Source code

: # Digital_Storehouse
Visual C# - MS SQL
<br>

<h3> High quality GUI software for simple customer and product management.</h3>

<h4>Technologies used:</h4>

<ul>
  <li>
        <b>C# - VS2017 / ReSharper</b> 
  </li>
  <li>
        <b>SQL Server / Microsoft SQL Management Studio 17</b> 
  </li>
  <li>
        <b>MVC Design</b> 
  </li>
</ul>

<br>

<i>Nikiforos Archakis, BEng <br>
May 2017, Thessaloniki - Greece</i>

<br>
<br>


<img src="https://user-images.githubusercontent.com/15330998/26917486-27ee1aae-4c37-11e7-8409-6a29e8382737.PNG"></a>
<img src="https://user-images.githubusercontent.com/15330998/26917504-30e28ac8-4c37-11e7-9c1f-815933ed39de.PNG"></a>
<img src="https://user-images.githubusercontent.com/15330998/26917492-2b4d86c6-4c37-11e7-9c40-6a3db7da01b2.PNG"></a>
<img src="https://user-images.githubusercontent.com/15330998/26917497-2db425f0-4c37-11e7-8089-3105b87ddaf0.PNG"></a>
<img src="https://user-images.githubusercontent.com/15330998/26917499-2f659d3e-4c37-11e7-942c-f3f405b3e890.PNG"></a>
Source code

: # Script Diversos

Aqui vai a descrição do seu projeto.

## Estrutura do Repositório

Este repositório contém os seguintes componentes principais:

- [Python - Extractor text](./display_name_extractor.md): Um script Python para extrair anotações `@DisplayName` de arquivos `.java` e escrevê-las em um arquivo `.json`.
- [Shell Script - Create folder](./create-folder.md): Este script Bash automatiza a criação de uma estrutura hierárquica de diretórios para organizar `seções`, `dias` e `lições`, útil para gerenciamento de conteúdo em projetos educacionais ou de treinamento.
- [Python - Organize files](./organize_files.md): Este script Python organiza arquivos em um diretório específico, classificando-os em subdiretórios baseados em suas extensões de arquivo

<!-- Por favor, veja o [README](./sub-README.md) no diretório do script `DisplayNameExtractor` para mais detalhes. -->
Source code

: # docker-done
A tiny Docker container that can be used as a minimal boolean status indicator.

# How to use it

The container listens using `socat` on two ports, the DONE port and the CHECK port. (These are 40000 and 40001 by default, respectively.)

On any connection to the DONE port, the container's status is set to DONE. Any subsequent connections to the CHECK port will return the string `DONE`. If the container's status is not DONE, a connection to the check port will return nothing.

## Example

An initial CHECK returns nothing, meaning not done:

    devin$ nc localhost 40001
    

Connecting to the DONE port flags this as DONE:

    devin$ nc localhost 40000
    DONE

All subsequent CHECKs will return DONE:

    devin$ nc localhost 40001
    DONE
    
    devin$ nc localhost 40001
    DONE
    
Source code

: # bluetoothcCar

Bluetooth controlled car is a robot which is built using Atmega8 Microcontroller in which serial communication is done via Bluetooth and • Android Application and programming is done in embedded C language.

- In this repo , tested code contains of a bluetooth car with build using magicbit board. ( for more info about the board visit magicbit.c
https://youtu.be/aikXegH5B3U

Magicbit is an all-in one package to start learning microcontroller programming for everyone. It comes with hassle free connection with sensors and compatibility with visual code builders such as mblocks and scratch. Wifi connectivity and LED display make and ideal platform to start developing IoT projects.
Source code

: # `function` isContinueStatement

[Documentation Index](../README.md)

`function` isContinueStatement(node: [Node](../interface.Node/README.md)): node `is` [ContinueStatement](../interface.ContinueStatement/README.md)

REQUIRED ACTION: Restate the data above exactly, keeping each word as it stands.

WRITTEN SOLUTION:
Source code

: # Digital_Storehouse
Visual C# - MS SQL
<br>

<h3> High quality GUI software for simple customer and product management.</h3>

<h4>Technologies used:</h4>

<ul>
  <li>
        <b>C# - VS2017 / ReSharper</b> 
  </li>
  <li>
        <b>SQL Server / Microsoft SQL Management Studio 17</b> 
  </li>
  <li>
        <b>MVC Design</b> 
  </li>
</ul>

<br>

<i>Nikiforos Archakis, BEng <br>
May 2017, Thessaloniki - Greece</i>

<br>
<br>


<img src="https://user-images.githubusercontent.com/15330998/26917486-27ee1aae-4c37-11e7-8409-6a29e8382737.PNG"></a>
<img src="https://user-images.githubusercontent.com/15330998/26917504-30e28ac8-4c37-11e7-9c1f-815933ed39de.PNG"></a>
<img src="https://user-images.githubusercontent.com/15330998/26917492-2b4d86c6-4c37-11e7-9c40-6a3db7da01b2.PNG"></a>
<img src="https://user-images.githubusercontent.com/15330998/26917497-2db425f0-4c37-11e7-8089-3105b87ddaf0.PNG"></a>
<img src="https://user-images.githubusercontent.com/15330998/26917499-2f659d3e-4c37-11e7-942c-f3f405b3e890.PNG"></a>
Source code

: # Script Diversos

Aqui vai a descrição do seu projeto.

## Estrutura do Repositório

Este repositório contém os seguintes componentes principais:

- [Python - Extractor text](./display_name_extractor.md): Um script Python para extrair anotações `@DisplayName` de arquivos `.java` e escrevê-las em um arquivo `.json`.
- [Shell Script - Create folder](./create-folder.md): Este script Bash automatiza a criação de uma estrutura hierárquica de diretórios para organizar `seções`, `dias` e `lições`, útil para gerenciamento de conteúdo em projetos educacionais ou de treinamento.
- [Python - Organize files](./organize_files.md): Este script Python organiza arquivos em um diretório específico, classificando-os em subdiretórios baseados em suas extensões de arquivo

<!-- Por favor, veja o [README](./sub-README.md) no diretório do script `DisplayNameExtractor` para mais detalhes. -->
Source code

: # docker-done
A tiny Docker container that can be used as a minimal boolean status indicator.

# How to use it

The container listens using `socat` on two ports, the DONE port and the CHECK port. (These are 40000 and 40001 by default, respectively.)

On any connection to the DONE port, the container's status is set to DONE. Any subsequent connections to the CHECK port will return the string `DONE`. If the container's status is not DONE, a connection to the check port will return nothing.

## Example

An initial CHECK returns nothing, meaning not done:

    devin$ nc localhost 40001
    

Connecting to the DONE port flags this as DONE:

    devin$ nc localhost 40000
    DONE

All subsequent CHECKs will return DONE:

    devin$ nc localhost 40001
    DONE
    
    devin$ nc localhost 40001
    DONE
    
Source code

: # bluetoothcCar

Bluetooth controlled car is a robot which is built using Atmega8 Microcontroller in which serial communication is done via Bluetooth and • Android Application and programming is done in embedded C language.

- In this repo , tested code contains of a bluetooth car with build using magicbit board. ( for more info about the board visit magicbit.c
https://youtu.be/aikXegH5B3U

Magicbit is an all-in one package to start learning microcontroller programming for everyone. It comes with hassle free connection with sensors and compatibility with visual code builders such as mblocks and scratch. Wifi connectivity and LED display make and ideal platform to start developing IoT projects.
Source code

: # `function` isContinueStatement

[Documentation Index](../README.md)

`function` isContinueStatement(node: [Node](../interface.Node/README.md)): node `is` [ContinueStatement](../interface.ContinueStatement/README.md)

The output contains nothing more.